Father of Highland Park mass shooter pleads guilty to reckless conduct for helping son buy guns

A state attorney said the families of the mass shooting victims had been consulted "extensively" on the plea deal.

CHICAGO (CN) — Taking a last-minute plea deal from the state, Robert Crimo Jr., the father of accused Highland Park mass shooter Robert Crimo III, pleaded guilty to criminal reckless conduct on Monday morning, averting the bench trial set to begin the same day in the Lake County circuit court.

As part of the deal Crimo Jr. agreed to serve 60 days in county jail and surrender his guns and ammunition, as well as his Illinois Firearm Owner ID card, Lake County State's Attorney Eric Rinehart said in court. The state will also place him under a two-year probation period with 100 hours of public service.

In exchange, prosecutors downgraded Crimo Jr.'s seven felony reckless conduct charges — one for each person killed in his son's July 4, 2022, shooting spree — to misdemeanors.

State prosecutors charged Crimo Jr. in December 2022 over his sponsorship of his son's Illinois FOID card three year earlier, when Crimo III was still a minor. Crimo Jr. sponsored the December 2019 application even though police had responded to several violent incidents involving the teenager only months before.

Prosecutors claim Crimo III then carried out the Highland Park 2022 Independence Day mass shooting using the assault weapons he purchased legally with the FOID card between 2020 and 2021.

Crimo III was 21 years old at the time of the attack. He faces 117 felony charges which include multiple counts of first-degree murder, attempted murder and aggravated battery. He pleaded not guilty to all of them in August 2022.

Monday's plea was a reversal for Crimo Jr., who had pleaded not guilty to his own charges in February 2023. He maintained that plea up until the last-minute deal Rinehart said he reached with the state over the weekend.

Rinehart said the families of Robert Crimo III's mass shooting victims had been consulted "extensively" on the deal. During Monday's hearing he read out the names of all seven of those killed: Katherine Goldstein, 64; Irina McCarthy, 35; Kevin McCarthy, 37; Jacquelyn Sundheim, 63; Stephen Straus, 88; Nicolas Toledo-Zargoza, 78; and Eduardo Uvaldo, 69.

The court accepted the terms of the plea deal after Crimo Jr., looking weary at the defense table, confirmed he understood all of its legal implications. Crimo Jr. will begin serving his jail sentence on Nov. 15.

A trial date for Crimo III's own case has not yet been set.

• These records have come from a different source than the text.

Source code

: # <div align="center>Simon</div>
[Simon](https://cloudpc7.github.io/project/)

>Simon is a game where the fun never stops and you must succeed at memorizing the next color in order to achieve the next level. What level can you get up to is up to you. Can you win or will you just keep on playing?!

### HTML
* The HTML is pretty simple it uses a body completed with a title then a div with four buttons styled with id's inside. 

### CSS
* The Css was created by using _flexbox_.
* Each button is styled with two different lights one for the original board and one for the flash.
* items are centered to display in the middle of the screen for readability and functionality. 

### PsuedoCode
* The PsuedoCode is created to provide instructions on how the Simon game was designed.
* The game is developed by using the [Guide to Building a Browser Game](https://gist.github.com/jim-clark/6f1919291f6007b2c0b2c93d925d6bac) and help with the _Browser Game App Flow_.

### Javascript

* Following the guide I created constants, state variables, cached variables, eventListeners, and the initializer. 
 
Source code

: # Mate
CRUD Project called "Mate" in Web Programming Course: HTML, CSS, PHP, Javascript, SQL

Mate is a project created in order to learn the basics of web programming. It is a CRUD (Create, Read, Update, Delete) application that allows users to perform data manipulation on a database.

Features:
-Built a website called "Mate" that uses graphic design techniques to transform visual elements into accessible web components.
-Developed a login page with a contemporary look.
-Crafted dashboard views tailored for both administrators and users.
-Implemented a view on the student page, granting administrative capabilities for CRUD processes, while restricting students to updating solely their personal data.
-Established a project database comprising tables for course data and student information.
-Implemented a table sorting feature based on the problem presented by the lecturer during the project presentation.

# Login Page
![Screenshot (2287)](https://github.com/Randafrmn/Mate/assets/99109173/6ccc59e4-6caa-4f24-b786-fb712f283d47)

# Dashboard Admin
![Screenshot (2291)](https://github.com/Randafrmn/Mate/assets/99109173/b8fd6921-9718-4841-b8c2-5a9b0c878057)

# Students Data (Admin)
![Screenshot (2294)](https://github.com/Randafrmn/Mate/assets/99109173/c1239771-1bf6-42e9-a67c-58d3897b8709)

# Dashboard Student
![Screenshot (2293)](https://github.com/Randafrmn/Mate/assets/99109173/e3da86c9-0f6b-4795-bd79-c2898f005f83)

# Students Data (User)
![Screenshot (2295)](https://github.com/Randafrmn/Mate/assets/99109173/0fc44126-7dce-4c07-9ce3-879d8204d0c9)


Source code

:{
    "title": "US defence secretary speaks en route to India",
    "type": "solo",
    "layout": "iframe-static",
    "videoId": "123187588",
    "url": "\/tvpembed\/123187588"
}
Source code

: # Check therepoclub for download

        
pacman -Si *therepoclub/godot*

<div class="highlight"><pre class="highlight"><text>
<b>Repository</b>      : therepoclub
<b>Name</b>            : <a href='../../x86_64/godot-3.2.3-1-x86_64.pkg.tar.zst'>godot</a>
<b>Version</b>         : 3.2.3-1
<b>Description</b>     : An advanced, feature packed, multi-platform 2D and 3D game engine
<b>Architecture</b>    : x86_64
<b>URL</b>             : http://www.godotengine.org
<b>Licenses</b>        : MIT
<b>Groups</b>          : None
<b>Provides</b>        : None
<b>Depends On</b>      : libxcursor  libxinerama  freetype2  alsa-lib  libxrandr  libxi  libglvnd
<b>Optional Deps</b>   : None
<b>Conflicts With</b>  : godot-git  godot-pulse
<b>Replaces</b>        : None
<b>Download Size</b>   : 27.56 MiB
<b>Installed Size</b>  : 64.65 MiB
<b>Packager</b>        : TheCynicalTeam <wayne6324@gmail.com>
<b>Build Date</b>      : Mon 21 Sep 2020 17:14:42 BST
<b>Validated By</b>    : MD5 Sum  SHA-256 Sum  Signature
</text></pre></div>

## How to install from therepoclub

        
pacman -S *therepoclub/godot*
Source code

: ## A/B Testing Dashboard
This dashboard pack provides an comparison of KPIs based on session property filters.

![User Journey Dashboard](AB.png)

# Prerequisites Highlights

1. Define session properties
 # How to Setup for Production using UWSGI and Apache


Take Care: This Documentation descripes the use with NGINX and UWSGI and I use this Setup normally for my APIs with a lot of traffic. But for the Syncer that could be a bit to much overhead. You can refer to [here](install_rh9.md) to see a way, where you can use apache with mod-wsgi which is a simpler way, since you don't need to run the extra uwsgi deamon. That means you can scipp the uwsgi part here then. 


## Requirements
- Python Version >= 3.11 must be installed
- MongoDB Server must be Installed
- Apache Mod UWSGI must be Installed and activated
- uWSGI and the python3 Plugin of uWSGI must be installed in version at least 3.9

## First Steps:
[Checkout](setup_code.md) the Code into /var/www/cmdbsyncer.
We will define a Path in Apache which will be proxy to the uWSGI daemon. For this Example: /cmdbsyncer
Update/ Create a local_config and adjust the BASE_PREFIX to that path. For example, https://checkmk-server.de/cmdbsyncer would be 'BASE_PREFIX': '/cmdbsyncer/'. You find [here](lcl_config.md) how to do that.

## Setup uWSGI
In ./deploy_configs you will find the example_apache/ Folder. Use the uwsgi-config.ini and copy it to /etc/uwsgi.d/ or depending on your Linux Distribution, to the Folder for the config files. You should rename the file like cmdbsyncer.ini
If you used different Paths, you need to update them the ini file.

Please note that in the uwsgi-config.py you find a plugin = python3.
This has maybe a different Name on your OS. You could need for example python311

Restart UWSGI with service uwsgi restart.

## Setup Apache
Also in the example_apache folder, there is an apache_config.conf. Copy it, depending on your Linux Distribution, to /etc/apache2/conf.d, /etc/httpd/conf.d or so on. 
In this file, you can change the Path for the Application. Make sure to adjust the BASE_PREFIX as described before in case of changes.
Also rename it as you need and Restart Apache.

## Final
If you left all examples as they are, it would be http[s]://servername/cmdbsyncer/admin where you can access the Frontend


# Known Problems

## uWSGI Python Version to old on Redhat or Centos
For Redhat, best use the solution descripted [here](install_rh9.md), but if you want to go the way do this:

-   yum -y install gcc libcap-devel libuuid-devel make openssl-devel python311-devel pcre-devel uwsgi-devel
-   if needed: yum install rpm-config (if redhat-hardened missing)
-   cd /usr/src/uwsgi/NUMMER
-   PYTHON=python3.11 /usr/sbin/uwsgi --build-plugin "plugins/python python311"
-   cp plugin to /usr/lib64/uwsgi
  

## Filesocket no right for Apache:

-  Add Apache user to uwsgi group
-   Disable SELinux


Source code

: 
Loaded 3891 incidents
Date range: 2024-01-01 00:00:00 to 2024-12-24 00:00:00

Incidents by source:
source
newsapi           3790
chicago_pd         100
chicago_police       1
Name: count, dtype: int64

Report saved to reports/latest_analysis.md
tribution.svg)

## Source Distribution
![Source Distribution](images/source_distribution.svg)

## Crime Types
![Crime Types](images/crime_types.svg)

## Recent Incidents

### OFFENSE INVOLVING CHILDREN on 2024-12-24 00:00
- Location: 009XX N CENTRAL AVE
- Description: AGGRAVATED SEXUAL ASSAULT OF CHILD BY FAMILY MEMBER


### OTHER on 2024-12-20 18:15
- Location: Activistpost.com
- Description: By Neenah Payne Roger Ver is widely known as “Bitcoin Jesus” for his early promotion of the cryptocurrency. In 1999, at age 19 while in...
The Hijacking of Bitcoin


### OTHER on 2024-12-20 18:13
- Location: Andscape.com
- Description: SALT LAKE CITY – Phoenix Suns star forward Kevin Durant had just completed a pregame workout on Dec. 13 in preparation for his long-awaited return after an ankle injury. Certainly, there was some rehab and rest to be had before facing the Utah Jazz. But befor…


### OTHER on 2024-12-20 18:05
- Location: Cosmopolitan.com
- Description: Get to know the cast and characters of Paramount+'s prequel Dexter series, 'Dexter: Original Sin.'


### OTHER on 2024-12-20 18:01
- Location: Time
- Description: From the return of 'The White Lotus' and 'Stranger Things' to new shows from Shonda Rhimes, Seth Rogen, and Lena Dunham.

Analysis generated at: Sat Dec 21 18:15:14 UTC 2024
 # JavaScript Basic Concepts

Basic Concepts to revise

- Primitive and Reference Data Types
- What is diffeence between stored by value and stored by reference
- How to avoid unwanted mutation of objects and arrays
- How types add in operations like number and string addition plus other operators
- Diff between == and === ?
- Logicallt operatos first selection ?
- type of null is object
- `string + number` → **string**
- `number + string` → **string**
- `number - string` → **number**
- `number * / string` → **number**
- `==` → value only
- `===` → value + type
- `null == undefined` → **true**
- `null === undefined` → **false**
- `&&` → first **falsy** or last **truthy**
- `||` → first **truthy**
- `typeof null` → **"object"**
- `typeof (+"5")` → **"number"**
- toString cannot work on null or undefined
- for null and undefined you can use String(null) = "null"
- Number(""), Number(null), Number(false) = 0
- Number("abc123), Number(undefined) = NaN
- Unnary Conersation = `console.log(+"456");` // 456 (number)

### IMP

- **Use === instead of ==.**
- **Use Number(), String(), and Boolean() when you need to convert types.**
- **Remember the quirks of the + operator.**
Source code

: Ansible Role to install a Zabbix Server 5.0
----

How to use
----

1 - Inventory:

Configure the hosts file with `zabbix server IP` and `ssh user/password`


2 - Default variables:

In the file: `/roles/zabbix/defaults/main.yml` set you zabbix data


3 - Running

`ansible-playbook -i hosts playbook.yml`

Both the elder and younger Crimos' actions set off a political firestorm in Illinois. In the wake of the mass shooting, multiple state leaders called for stricter regulations on FOID card applications and a ban on assault weapons.

State legislators and Democratic Gov. J.B Pritzker followed through on the call for a ban this past January when they passed a law outlawing, with some exceptions, the sale or ownership of assault weapons and high-capacity ammunition magazines beginning in 2024.

The bans have since endured multiple challenges at the state and federal level. The Illinois Supreme Court upheld the bans this past August, while the Chicago-based Seventh Circuit Court of Appeals, after hearing oral arguments on the bans in June, did likewise this past Friday, vacating an injunction against the bans issued in April by the Southern Illinois Federal Court District.